Content starts

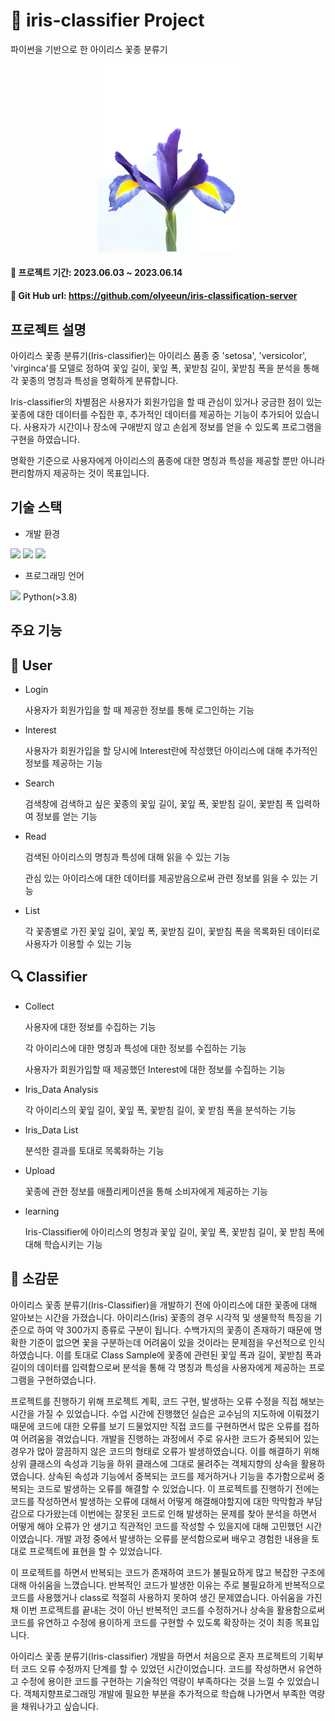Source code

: # 🌷 iris-classifier Project
파이썬을 기반으로 한 아이리스 꽃종 분류기
<p  align="center">
  <img height="300" src="https://github.com/olyeeun/iris-classification-server/blob/main/iris-classifier1/image/flavia-bon-Sw-tMGNlU3o-unsplash.jpg"/>  
</p>

#### 📌 프로젝트 기간: 2023.06.03 ~ 2023.06.14
#### 📌 Git Hub url: https://github.com/olyeeun/iris-classification-server

## 프로젝트 설명
아이리스 꽃종 분류기(Iris-classifier)는 아이리스 품종 중 'setosa', 'versicolor', 'virginca'를 모델로 정하여 꽃잎 길이, 꽃잎 폭, 꽃받침 길이, 꽃받침 폭을 분석을 통해 각 꽃종의 명칭과 특성을 명확하게 분류합니다.

Iris-classifier의 차별점은 사용자가 회원가입을 할 때 관심이 있거나 궁금한 점이 있는 꽃종에 대한 데이터를 수집한 후, 추가적인 데이터를 제공하는 기능이 추가되어 있습니다. 사용자가 시간이나 장소에 구애받지 않고 손쉽게 정보를 얻을 수 있도록 프로그램을 구현을 하였습니다. 

명확한 기준으로 사용자에게 아이리스의 품종에 대한 명칭과 특성을 제공할 뿐만 아니라 편리함까지 제공하는 것이 목표입니다.

## 기술 스택
- 개발 환경
<img src="https://img.shields.io/badge/git-F05032?style=flat-square&logo=Adobe&logoColor=white">
<img src="https://img.shields.io/badge/github-181717?style=flat-square&logo=Adobe&logoColor=white">
<img src="https://img.shields.io/badge/Visual Studio Code-007ACC?style=flat-square&logo=Adobe&logoColor=white">

- 프로그래밍 언어
<img src="https://img.shields.io/badge/python-3776AB?style=flat-square&logo=Adobe&logoColor=white">
Python(>3.8)

## 주요 기능
## 🙍  User
* Login

  사용자가 회원가입을 할 때 제공한 정보를 통해 로그인하는 기능

* Interest

  사용자가 회원가입을 할 당시에 Interest란에 작성했던 아이리스에 대해 추가적인 정보를 제공하는 기능 

* Search

  검색창에 검색하고 싶은 꽃종의 꽃잎 길이, 꽃잎 폭, 꽃받침 길이, 꽃받침 폭 입력하여 정보를 얻는 기능

* Read

  검색된 아이리스의 명칭과 특성에 대해 읽을 수 있는 기능
  
  관심 있는 아이리스에 대한 데이터를 제공받음으로써 관련 정보를 읽을 수 있는 기능
  
* List

  각 꽃종별로 가진 꽃잎 길이, 꽃잎 폭, 꽃받침 길이, 꽃받침 폭을 목록화된 데이터로 사용자가 이용할 수 있는 기능

## 🔍 Classifier
- Collect

  사용자에 대한 정보를 수집하는 기능
  
  각 아이리스에 대한 명칭과 특성에 대한 정보를 수집하는 기능
  
  사용자가 회원가입할 때 제공했던 Interest에 대한 정보를 수집하는 기능
  
- Iris_Data Analysis

  각 아이리스의 꽃잎 길이, 꽃잎 폭, 꽃받침 길이, 꽃 받침 폭을 분석하는 기능
  
- Iris_Data List
  
  분석한 결과를 토대로 목록화하는 기능
  
- Upload
  
  꽃종에 관한 정보를 애플리케이션을 통해 소비자에게 제공하는 기능
  
 - learning

   Iris-Classifier에 아이리스의 명칭과 꽃잎 길이, 꽃잎 폭, 꽃받침 길이, 꽃 받침 폭에 대해 학습시키는 기능
 
## 💭 소감문
아이리스 꽃종 분류기(Iris-Classifier)을 개발하기 전에 아이리스에 대한 꽃종에 대해 알아보는 시간을 가졌습니다. 아이리스(Iris) 꽃종의 경우 시각적 및 생물학적 특징을 기준으로 하여 약 300가지 종류로 구분이 됩니다. 수백가지의 꽃종이 존재하기 때문에 명확한 기준이 없으면 꽃을 구분하는데 어려움이 있을 것이라는 문제점을 우선적으로 인식하였습니다. 이를 토대로 Class Sample에 꽃종에 관련된 꽃잎 폭과 길이, 꽃받침 폭과 길이의 데이터를 입력함으로써 분석을 통해 각 명칭과 특성을 사용자에게 제공하는 프로그램을 구현하였습니다.

프로젝트를 진행하기 위해 프로젝트 계획, 코드 구현, 발생하는 오류 수정을 직접 해보는 시간을 가질 수 있었습니다. 수업 시간에 진행했던 실습은 교수님의 지도하에 이뤄졌기 때문에 코드에 대한 오류를 보기 드물었지만 직접 코드를 구현하면서 많은 오류를 접하여 어려움을 겪었습니다. 개발을 진행하는 과정에서 주로 유사한 코드가 중복되어 있는 경우가 많아 깔끔하지 않은 코드의 형태로 오류가 발생하였습니다. 이를 해결하기 위해 상위 클래스의 속성과 기능을 하위 클래스에 그대로 물려주는 객체지향의 상속을 활용하였습니다. 상속된 속성과 기능에서 중복되는 코드를 제거하거나 기능을 추가함으로써 중복되는 코드로 발생하는 오류를 해결할 수 있었습니다. 이 프로젝트를 진행하기 전에는 코드를 작성하면서 발생하는 오류에 대해서 어떻게 해결해야할지에 대한 막막함과 부담감으로 다가왔는데 이번에는 잘못된 코드로 인해 발생하는 문제를 찾아 분석을 하면서 어떻게 해야 오류가 안 생기고 직관적인 코드를 작성할 수 있을지에 대해 고민했던 시간이였습니다. 개발 과정 중에서 발생하는 오류를 분석함으로써 배우고 경험한 내용을 토대로 프로젝트에 표현을 할 수 있었습니다.

이 프로젝트를 하면서 반복되는 코드가 존재하여 코드가 불필요하게 많고 복잡한 구조에 대해 아쉬움을 느꼈습니다. 반복적인 코드가 발생한 이유는 주로 불필요하게 반복적으로 코드를 사용했거나 class로 적절히 사용하지 못하여 생긴 문제였습니다. 아쉬움을 가진 채 이번 프로젝트를 끝내는 것이 아닌 반복적인 코드를 수정하거나 상속을 활용함으로써 코드를 유연하고 수정에 용이하게 코드를 구현할 수 있도록 확장하는 것이 최종 목표입니다. 

아이리스 꽃종 분류기(Iris-classifier) 개발을 하면서 처음으로 혼자 프로젝트의 기획부터 코드 오류 수정까지 단계를 할 수 있었던 시간이었습니다. 코드를 작성하면서 유연하고 수정에 용이한 코드를 구현하는 기술적인 역량이 부족하다는 것을 느낄 수 있었습니다. 객체지향프로그래밍 개발에 필요한 부분을 추가적으로 학습해 나가면서 부족한 역량을 채워나가고 싶습니다.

Content ends

Give only the number of lines in the records that contain the string "shields".

▸ **Solution to the exercise**
4